Lamentablemente no les sucede a todas
las personas, pero a muchas sí: hay libros cuya lectura es decisiva en el
transcurso de la propia vida. Textos que nos afirman, cuestionan, asombran,
consuelan, entristecen, fortalecen, cambian… Para que ello suceda, lector y libro
deben coincidir, en un momento significativo. Una de las tantas manifestaciones
de la magia de los encuentros.
Así es como cada quien integra una
pequeña lista de títulos y autores de referencia que forman parte de su vida.
Ahora bien, no es frecuente que se
presente la oportunidad de agradecer personalmente al escritor por las
repercusiones y resonancias de su obra; José Mateos da cuenta de una de estas
escasas ocasiones.
No lo conoce. Pero ha leído su libro y
se ha decidido, después de muchas dudas y vacilaciones, a escribirle un
mensaje. Ha conseguido su dirección electrónica llamando a una editorial, donde
se ha hecho pasar por periodista. No pretende entablar una relación con él, ni
mantener un diálogo epistolar, ni siquiera sueña con una respuesta que no
necesita.
Su objetivo -continúa Mateos- es más
sencillo dado que “sólo quiere corresponder a eso que le debe -momentos de
reconciliación y plenitud ante un libro- con ese tesoro
que poseen incluso los que no poseen nada: la capacidad de dar las gracias.”
Sabrán
disculpar, pero ocurre que no resisto la tentación de volver a transcribir: “ese
tesoro que poseen incluso los que no poseen nada: la capacidad de dar las
gracias”. Prosigue
el relato
Se sienta delante de la pantalla del
ordenador y comienza a teclear. Ha esperado este momento, cuando el teléfono
descansa y el hijo enfermo duerme, porque sabe que sólo ahora tendrá algo de
tiempo por delante.
Con lo difícil que es encontrar nuestro
lugar en el mundo, piensa, ese libro le ha enseñado que cualquier lugar puede
ser nuestro lugar en el mundo. Basta con decirlo así. Basta con mirarlo así.

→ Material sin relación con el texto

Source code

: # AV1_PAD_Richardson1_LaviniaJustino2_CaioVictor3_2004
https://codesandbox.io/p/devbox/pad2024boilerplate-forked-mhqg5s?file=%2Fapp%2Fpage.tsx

Pero lo suyo no es escribir y, a la hora
de comunicar lo que ha sentido, no acaba de dar con el tono adecuado. Estudia
cómo debe dirigirse a él: estimado, querido, admirado… Repasa el diccionario de
sinónimos. Borra una frase porque le resulta demasiado ceremoniosa. Se detiene
ante una palabra en busca del adjetivo que la acompañe. A veces rectifica. A
veces regresa de nuevo al principio.
Hasta que, al cabo de una hora, consigue
terminar como puede diez o doce líneas con las que cree haber expresado algo de
ese descubrimiento.
José Mateos nos conduce hacia el desenlace
de la historia.
Al día siguiente, muy lejos de allí, el
escritor repasa su bandeja de correos electrónicos. Lo hace por costumbre, como
todos los días, sin esperar demasiado. Sabe que el poema más secreto o incluso
la plegaria más íntima, aunque nacen de la soledad, nacen también del deseo de
trascenderla. Anula varios anuncios y convocatorias, y lee finalmente ese
mensaje inesperado. Ignora las penosas circunstancias en las que fue escrito y
qué tipo de persona lo escribe.
Concluye Mateos que el escritor “de alguna
manera siente que ahí, en ese mensaje, ha concluido una aventura que comenzó
hace años, cuando él se pasaba horas borrando y sopesando palabras, y pensaba
que escribir quizás no fuera lo suyo.”
Es de agradecer que el escritor haya
vencido aquellos obstáculos porque su obra, entre otras cosas, permitió que
alguien descubriera que “cualquier lugar puede ser nuestro lugar en el mundo.
Basta con decirlo así. Basta con mirarlo así”.